Mi piace pensare che invece di rincorrere disperatamente un concetto e un ideale di bellezza (artificiale e irrealizzabile) sia meglio e più realistico praticare la ricerca di armonia, che vuol dire sostanzialmente equilibrio naturale. Quindi armonia non significa perfezione assoluta, ma coesistenza di contrasti, tensioni e imperfezioni. Che diventano, in un equilibrio dinamico, affascinanti e fonti di ispirazione, tra gratitudine, connessioni e gentilezza che ci fanno apprezzare il mondo che ci circonda.

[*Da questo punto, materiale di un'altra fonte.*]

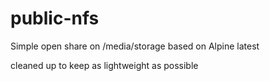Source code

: # public-nfs
Simple open share on /media/storage
based on Alpine latest

cleaned up to keep as lightweight as possible
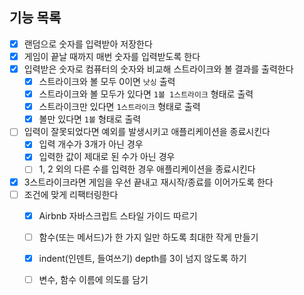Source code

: ## 기능 목록

- [x] 랜덤으로 숫자를 입력받아 저장한다
- [x] 게임이 끝날 때까지 매번 숫자를 입력받도록 한다
- [x] 입력받은 숫자로 컴퓨터의 숫자와 비교해 스트라이크와 볼 결과를 출력한다
  - [x] 스트라이크와 볼 모두 0이면 `낫싱` 출력
  - [x] 스트라이크와 볼 모두가 있다면 `1볼 1스트라이크` 형태로 출력
  - [x] 스트라이크만 있다면 `1스트라이크` 형태로 출력
  - [x] 볼만 있다면 `1볼` 형태로 출력
- [ ] 입력이 잘못되었다면 예외를 발생시키고 애플리케이션을 종료시킨다
  - [x] 입력 개수가 3개가 아닌 경우
  - [x] 입력한 값이 제대로 된 수가 아닌 경우
  - [ ] 1, 2 외의 다른 수를 입력한 경우 애플리케이션을 종료시킨다
- [x] 3스트라이크라면 게임을 우선 끝내고 재시작/종료를 이어가도록 한다
- [ ] 조건에 맞게 리팩터링한다
  - [x] Airbnb 자바스크립트 스타일 가이드 따르기
  - [ ] 함수(또는 메서드)가 한 가지 일만 하도록 최대한 작게 만들기
  - [x] indent(인덴트, 들여쓰기) depth를 3이 넘지 않도록 하기
  - [ ] 변수, 함수 이름에 의도를 담기
 

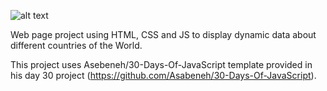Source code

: ![alt text](https://github.com/dr0geo/world-countries-data/resources/screenshot/world_data.png?raw=true)

Web page project using HTML, CSS and JS to display dynamic data about different countries of the World.

This project uses Asebeneh/30-Days-Of-JavaScript template provided in his day 30 project (https://github.com/Asabeneh/30-Days-Of-JavaScript).
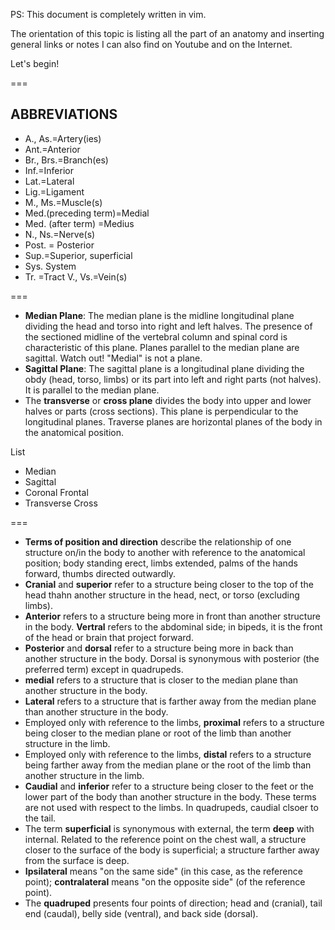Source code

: PS: This document is completely written in vim.

The orientation of this topic is listing all the part of an anatomy and inserting general links or notes I can also find on Youtube and on the Internet.

Let's begin!

===

## ABBREVIATIONS

* A., As.=Artery(ies)
* Ant.=Anterior
* Br., Brs.=Branch(es)
* Inf.=Inferior
* Lat.=Lateral
* Lig.=Ligament
* M., Ms.=Muscle(s)
* Med.(preceding term)=Medial
* Med. (after term) =Medius
* N., Ns.=Nerve(s)
* Post. = Posterior
* Sup.=Superior, superficial
* Sys. System
* Tr. =Tract
V., Vs.=Vein(s)

===

* **Median Plane**: The median plane is the midline longitudinal plane dividing the head and torso into right and left halves. The presence of the sectioned midline of the vertebral column and spinal cord is characteristic of this plane. Planes parallel  to the median plane are sagittal. Watch out! "Medial" is not a plane.
* **Sagittal Plane**: The sagittal plane is a longitudinal plane dividing the obdy (head, torso, limbs) or its part into left and right parts (not halves). It is parallel to the median plane.
* The **transverse** or **cross plane** divides the body into upper and lower halves or parts (cross sections). This plane is perpendicular to the longitudinal planes. Traverse planes are horizontal planes of the body in the anatomical position.

List
* Median
* Sagittal
* Coronal Frontal
* Transverse Cross

===

* **Terms of position and direction** describe the relationship of one structure on/in the body to another with reference to the anatomical position; body standing erect, limbs extended, palms of the hands forward, thumbs directed outwardly.
* **Cranial** and **superior** refer to a structure being closer to the top of the head thahn another structure in the head, nect, or torso (excluding limbs).
* **Anterior** refers to a structure being more in front than another structure in the body. **Vertral** refers to the abdominal side; in bipeds, it is the front of the head or brain that project forward.
* **Posterior** and **dorsal** refer to a structure being more in back than another structure in the body. Dorsal is synonymous with posterior (the preferred term) except in quadrupeds.
* **medial** refers to a structure that is closer to the median plane than another structure in the body.
* **Lateral** refers to a structure that is farther away from the median plane than another structure in the body.
* Employed only with reference to the limbs, **proximal** refers to a structure being closer to the median plane or root of the limb than another structure in the limb.
* Employed only with reference to the limbs, **distal** refers to a structure being farther away from the median plane or the root of the limb than another structure in the limb.
* **Caudial** and **inferior** refer to a structure being closer to the feet or the lower part of the body than another structure in the body. These terms are not used with respect to the limbs. In quadrupeds, caudial clsoer to the tail.
* The  term **superficial** is synonymous with external, the term **deep** with internal. Related to the reference point on the chest wall, a structure closer to the surface of the body is superficial; a structure farther away from the surface is deep.
* **Ipsilateral** means "on the same side" (in this case, as the reference point); **contralateral** means "on the opposite side" (of the reference point).
* The **quadruped** presents four points of direction; head and (cranial), tail end (caudal), belly side (ventral), and back side (dorsal).




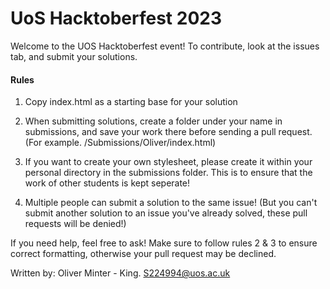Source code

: # UoS Hacktoberfest 2023

Welcome to the UOS Hacktoberfest event! To contribute, look at the issues tab, and submit your solutions.

#### Rules
1) Copy index.html as a starting base for your solution

2) When submitting solutions, create a folder under your name in submissions, and save your work there before sending a pull request. (For example. /Submissions/Oliver/index.html)

3) If you want to create your own stylesheet, please create it within your personal directory in the submissions
folder. This is to ensure that the work of other students is kept seperate!

3) Multiple people can submit a solution to the same issue! (But you can't submit another solution to an issue you've already solved, these pull requests will be denied!)




If you need help, feel free to ask! Make sure to follow rules 2 & 3 to ensure correct formatting, otherwise your pull request 
may be declined.

Written by:
Oliver Minter - King.
S224994@uos.ac.uk

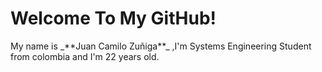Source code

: <html class="container">
  <h1>Welcome To My GitHub!</h1>
  <p>My name is _**Juan Camilo Zuñiga**_ ,I'm Systems Engineering Student from colombia and I'm 22 years old.</p>
</html>
<style>
  .container{
      font: italic 2rem;
    }
</style>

Esiste un margine di perfezione in un’imperfezione?

Certo, anche se è un ossimoro, possiamo parlare di “perfetta imperfezione”, che si realizza quando riusciamo ad accettare ed integrare le nostre imperfezioni. C’è anche chi le fa diventare un punto di forza o di caratterizzazione (penso a Winnie Harlow, famosa modella con la vitiligine).

Uno dei capitoli del suo libro è incentrato sulla tematica del fallimento. Quanto e in che misura gli insuccessi possono essere di fondamentale importanza nel nostro percorso evolutivo?

Dagli sbagli si impara, dice un noto proverbio. In realtà non sempre un fallimento nasce da uno sbaglio, a volte da eventi casuali e imprevisti. È un termine che associo a quello di vulnerabilità, perché ambedue attivano un’altra dote che è la resilienza. Chi si occupa di “fallimento”, come gli sportivi con le sconfitte, preferisce usare il termine “tappe di avvicinamento”. Che si realizza se siamo capaci di farne uno strumento di apprendimento, un gradino, un modo per essere più resilienti. Altra necessità è quella che deriva dal fare i conti con le frustrazioni, addestramento indispensabile se non vogliamo rischiare la fine di patologie narcisistiche o pseudo riparazioni tossicomaniche. Ma è pure molto importante uscire dalla retorica dell’insuccesso (“se li vivi e li accetti, poi avrai successo”), perché la vita è come una gara e non abbiamo nessuna garanzia di vincere, anzi, uno solo ci riesce. Quindi, in primis, cerchiamo di fare le cose bene e con impegno, essendo soddisfatti di noi stessi. Questa è la lezione più importante nel nostro percorso evolutivo. Diventare ciò che si è. Soprattutto ricordiamoci che fallire non è perdere, ma non scendere neppure in campo, non provarci!

Nel suo ruolo da psicoterapeuta cosa significa avere a che fare con le imperfezioni e le dipendenze dell’essere umano?

Come dico, tra il serio e il faceto, ogni psicoterapeuta trae lavoro dalle imperfezioni altrui, non parliamo dalle dipendenze, specie se chi le vive le sente come problematiche. In pratica, però, c’è una grande differenza tra le cosiddette imperfezioni (tra queste anche le buone dipendenze) e le situazioni dove il dipendere provoca malessere e stati disfunzionali. Nel primo caso il focus va sull’accettazione e integrazione delle nostre fragilità e debolezze (magari imparando a vederle e viverle diversamente). Nel secondo è necessario un lungo e delicato lavoro sulle radici della dipendenza e del nostro persistere in quella condizione.

A chi consiglia la lettura del suo libro?

Mi piacerebbe, come ha scritto Roberto Codini su Mescalina, nella prima recensione che è stata fatta, che questo libro possa essere letto da tutti, che ognuno possa trovarci qualcosa di utile e interessante. Una curiosità, uno stimolo. Perché non sognare?